** DATA IN THIS EXERCISE follows **

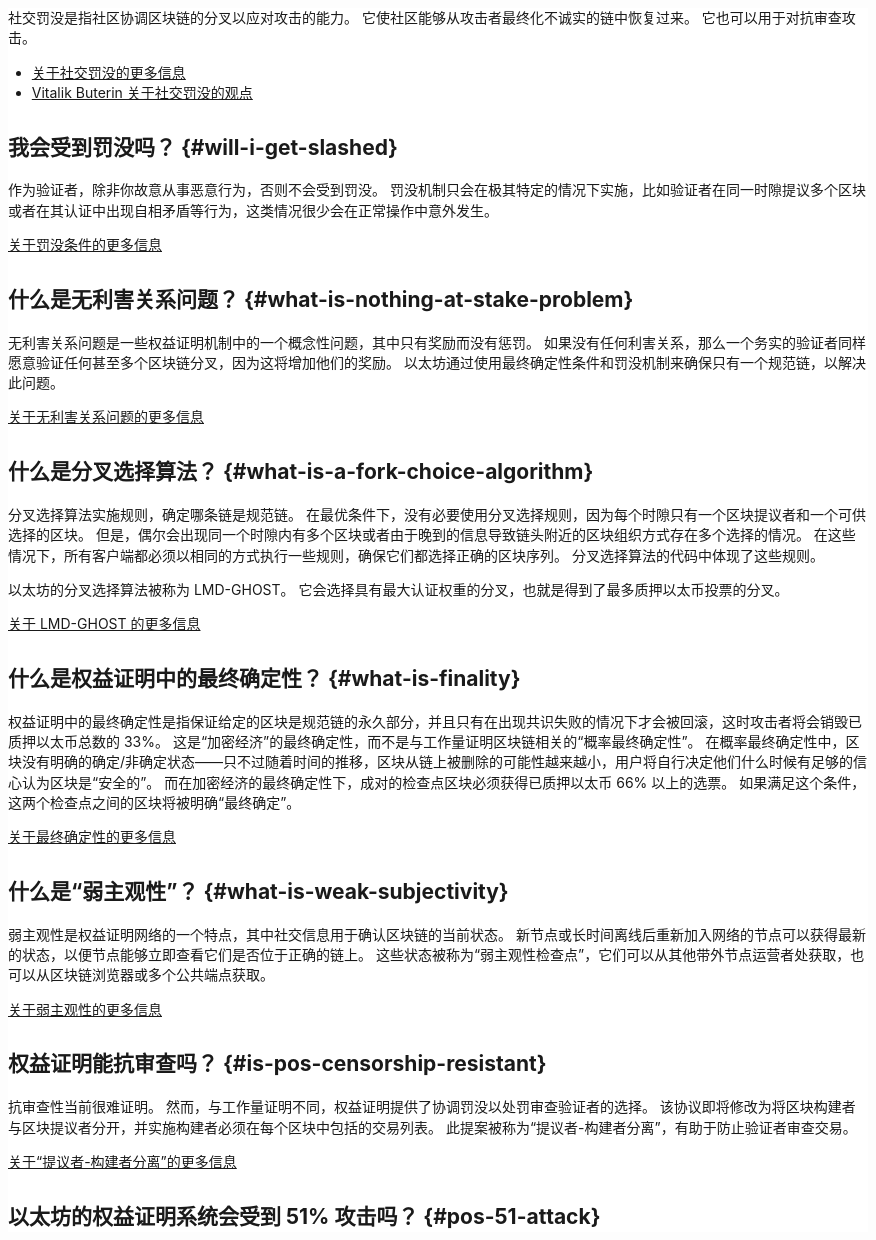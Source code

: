 社交罚没是指社区协调区块链的分叉以应对攻击的能力。 它使社区能够从攻击者最终化不诚实的链中恢复过来。 它也可以用于对抗审查攻击。

- [关于社交罚没的更多信息](https://ercwl.medium.com/the-case-for-social-slashing-59277ff4d9c7)
- [Vitalik Buterin 关于社交罚没的观点](https://vitalik.ca/general/2017/12/31/pos_faq.html#what-is-proof-of-stake)

## 我会受到罚没吗？ {#will-i-get-slashed}

作为验证者，除非你故意从事恶意行为，否则不会受到罚没。 罚没机制只会在极其特定的情况下实施，比如验证者在同一时隙提议多个区块或者在其认证中出现自相矛盾等行为，这类情况很少会在正常操作中意外发生。

[关于罚没条件的更多信息](https://eth2book.info/altair/part2/incentives/slashing)

## 什么是无利害关系问题？ {#what-is-nothing-at-stake-problem}

无利害关系问题是一些权益证明机制中的一个概念性问题，其中只有奖励而没有惩罚。 如果没有任何利害关系，那么一个务实的验证者同样愿意验证任何甚至多个区块链分叉，因为这将增加他们的奖励。 以太坊通过使用最终确定性条件和罚没机制来确保只有一个规范链，以解决此问题。

[关于无利害关系问题的更多信息](https://vitalik.ca/general/2017/12/31/pos_faq.html#what-is-the-nothing-at-stake-problem-and-how-can-it-be-fixed)

## 什么是分叉选择算法？ {#what-is-a-fork-choice-algorithm}

分叉选择算法实施规则，确定哪条链是规范链。 在最优条件下，没有必要使用分叉选择规则，因为每个时隙只有一个区块提议者和一个可供选择的区块。 但是，偶尔会出现同一个时隙内有多个区块或者由于晚到的信息导致链头附近的区块组织方式存在多个选择的情况。 在这些情况下，所有客户端都必须以相同的方式执行一些规则，确保它们都选择正确的区块序列。 分叉选择算法的代码中体现了这些规则。

以太坊的分叉选择算法被称为 LMD-GHOST。 它会选择具有最大认证权重的分叉，也就是得到了最多质押以太币投票的分叉。

[关于 LMD-GHOST 的更多信息](/developers/docs/consensus-mechanisms/pos/gasper/#fork-choice)

## 什么是权益证明中的最终确定性？ {#what-is-finality}

权益证明中的最终确定性是指保证给定的区块是规范链的永久部分，并且只有在出现共识失败的情况下才会被回滚，这时攻击者将会销毁已质押以太币总数的 33%。 这是“加密经济”的最终确定性，而不是与工作量证明区块链相关的“概率最终确定性”。 在概率最终确定性中，区块没有明确的确定/非确定状态——只不过随着时间的推移，区块从链上被删除的可能性越来越小，用户将自行决定他们什么时候有足够的信心认为区块是“安全的”。 而在加密经济的最终确定性下，成对的检查点区块必须获得已质押以太币 66% 以上的选票。 如果满足这个条件，这两个检查点之间的区块将被明确“最终确定”。

[关于最终确定性的更多信息](/developers/docs/consensus-mechanisms/pos/#finality)

## 什么是“弱主观性”？ {#what-is-weak-subjectivity}

弱主观性是权益证明网络的一个特点，其中社交信息用于确认区块链的当前状态。 新节点或长时间离线后重新加入网络的节点可以获得最新的状态，以便节点能够立即查看它们是否位于正确的链上。 这些状态被称为“弱主观性检查点”，它们可以从其他带外节点运营者处获取，也可以从区块链浏览器或多个公共端点获取。

[关于弱主观性的更多信息](/developers/docs/consensus-mechanisms/pos/weak-subjectivity)

## 权益证明能抗审查吗？ {#is-pos-censorship-resistant}

抗审查性当前很难证明。 然而，与工作量证明不同，权益证明提供了协调罚没以处罚审查验证者的选择。 该协议即将修改为将区块构建者与区块提议者分开，并实施构建者必须在每个区块中包括的交易列表。 此提案被称为“提议者-构建者分离”，有助于防止验证者审查交易。

[关于“提议者-构建者分离”的更多信息](https://notes.ethereum.org/@fradamt/H1TsYRfJc#Original-basic-scheme)

## 以太坊的权益证明系统会受到 51% 攻击吗？ {#pos-51-attack}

** End of DATA IN THIS EXERCISE **

§ **TASK BRIEF**
Wherever the word "weak" turns up in the records, copy out the line it is on.

§ **WRITTEN ANSWER**
## 什么是“弱主观性”？ {#what-is-weak-subjectivity}
[关于弱主观性的更多信息](/developers/docs/consensus-mechanisms/pos/weak-subjectivity)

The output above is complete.